A museum is a place where informal education occurs; it is therefore an excellent venue for cultural education. However, the current situation isn't quite satisfactory. I remembered feeling slightly uncomfortable when visiting the Bata Shoe Museum. Walking through the fantastic collection of shoes from all around the globe, I noticed that the only object connected to Chinese culture was embroidered shoes used for women in foot binding. While foot binding was certainly a part of Chinese history, it was a symbol of women's oppression and the twisted sense of beauty that was imposed on them. Seeing it as the only representation of "Chinese shoes" in a museum that celebrates every kind of footwear from all around the world made it a less than joyful moment for a Chinese visitor like me.

Chinese shoes for bound feet, Bata Shoe Museum. Wikimedia.

When problems such as this are raised, common excuses are "it’s difficult to acquire objects that represent every aspect of a culture" and/or "removing or replacing an object costs a lot and the museum doesn’t necessarily have the budget." However, cultural education is not only what objects and memories are shared in a museum space, but also how they are interpreted.

The first museum I ever visited as a child was the Memorial Hall of the Victims in Nanjing Massacre, a museum built in vigil for 300,000 residents that were killed during WWII in my hometown Nanjing. Like many other museums that deal with the theme of war and death, the memorial hall was an enclosed underground space, dark and sullen. The atmosphere and the historical photos and survivors' testimonies in the exhibition could be rather terrifying to young children. I remembered some of my classmates from my Grade 1 field trip exiting the memorial hall with strong emotions. Some were angry and apparently didn’t know how to deal with such anger at the age of six, which led them to say things like "I want to kill all Japanese people." Some others were crying and scared, thinking that war and death may arrive upon them at any moment, that they will lie in the darkness forever like the victims of the massacre. These reactions were nowhere near the message one should take away from cultural education.

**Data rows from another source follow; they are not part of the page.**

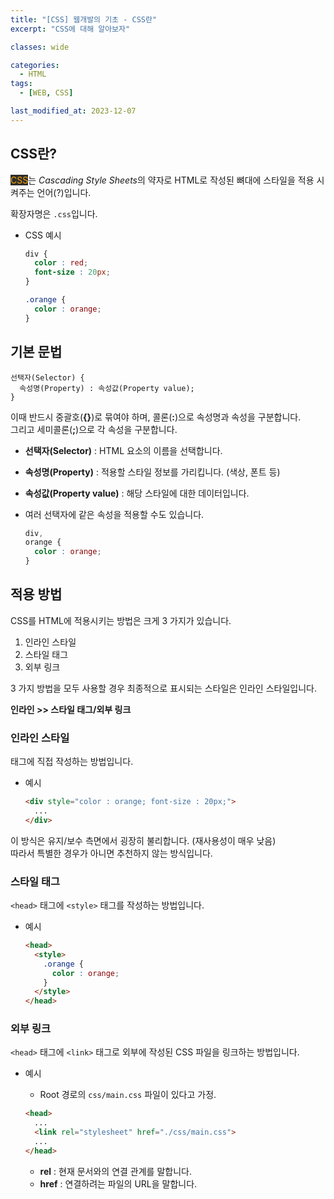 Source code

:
 ```yaml
---
title: "[CSS] 웹개발의 기초 - CSS란"
excerpt: "CSS에 대해 알아보자"

classes: wide

categories:
  - HTML
tags:
  - [WEB, CSS]

last_modified_at: 2023-12-07
---
```


## CSS란?

<mark style="background-color: #2e2e2e; color: orange;">CSS</mark>는 *Cascading Style Sheets*의 약자로 HTML로 작성된 뼈대에 스타일을 적용 시켜주는 언어(?)입니다.

확장자명은 `.css`입니다.

* CSS 예시
  ```css
  div {
    color : red;
    font-size : 20px;
  }

  .orange {
    color : orange;
  }
  ```

## 기본 문법

```plain text
선택자(Selector) {
  속성명(Property) : 속성값(Property value);
}
```

이때 반드시 중괄호(**{}**)로 묶여야 하며, 콜론(**:**)으로 속성명과 속성을 구분합니다.   
그리고 세미콜론(**;**)으로 각 속성을 구분합니다.

* **선택자(Selector)** : HTML 요소의 이름을 선택합니다.
* **속성명(Property)** : 적용할 스타일 정보를 가리킵니다. (색상, 폰트 등)
* **속성값(Property value)** : 해당 스타일에 대한 데이터입니다.

* 여러 선택자에 같은 속성을 적용할 수도 있습니다.
  ```css
  div,
  orange {
    color : orange;
  }
  ```

## 적용 방법

CSS를 HTML에 적용시키는 방법은 크게 3 가지가 있습니다.

1. 인라인 스타일
2. 스타일 태그
3. 외부 링크

3 가지 방법을 모두 사용할 경우 최종적으로 표시되는 스타일은 인라인 스타일입니다.

**인라인 >> 스타일 태그/외부 링크**

### 인라인 스타일

태그에 직접 작성하는 방법입니다.

* 예시
  ```html
  <div style="color : orange; font-size : 20px;">
    ...
  </div>
  ```

이 방식은 유지/보수 측면에서 굉장히 불리합니다. (재사용성이 매우 낮음)   
따라서 특별한 경우가 아니면 추천하지 않는 방식입니다.

### 스타일 태그

`<head>` 태그에 `<style>` 태그를 작성하는 방법입니다.

* 예시
  ```html
  <head>
    <style>
      .orange {
        color : orange;
      }
    </style>
  </head>
  ```


### 외부 링크

`<head>` 태그에 `<link>` 태그로 외부에 작성된 CSS 파일을 링크하는 방법입니다.

* 예시
  * Root 경로의 `css/main.css` 파일이 있다고 가정.

  ```html
  <head>
    ...
    <link rel="stylesheet" href="./css/main.css">
    ...
  </head>
  ```

  * **rel** : 현재 문서와의 연결 관계를 말합니다.
  * **href** : 연결하려는 파일의 URL을 말합니다.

Candlelight vigil at Memorial Hall of the Victims in Nanjing Massacre.

My memory of that visit, however, centred on when my mother brought me to the vigil hall, where visitors could light a red candle for the victims, sit, and reflect. We bought a candle and sat quietly among the candle lights, and my mother asked me how I felt about the exhibition. I didn’t remember what we talked about there but I remember walking out of the hall calmly, still sad but without unreasonable fear or anger. Even using the same material, the educational experience could lead to such different results – simply by engaging differently.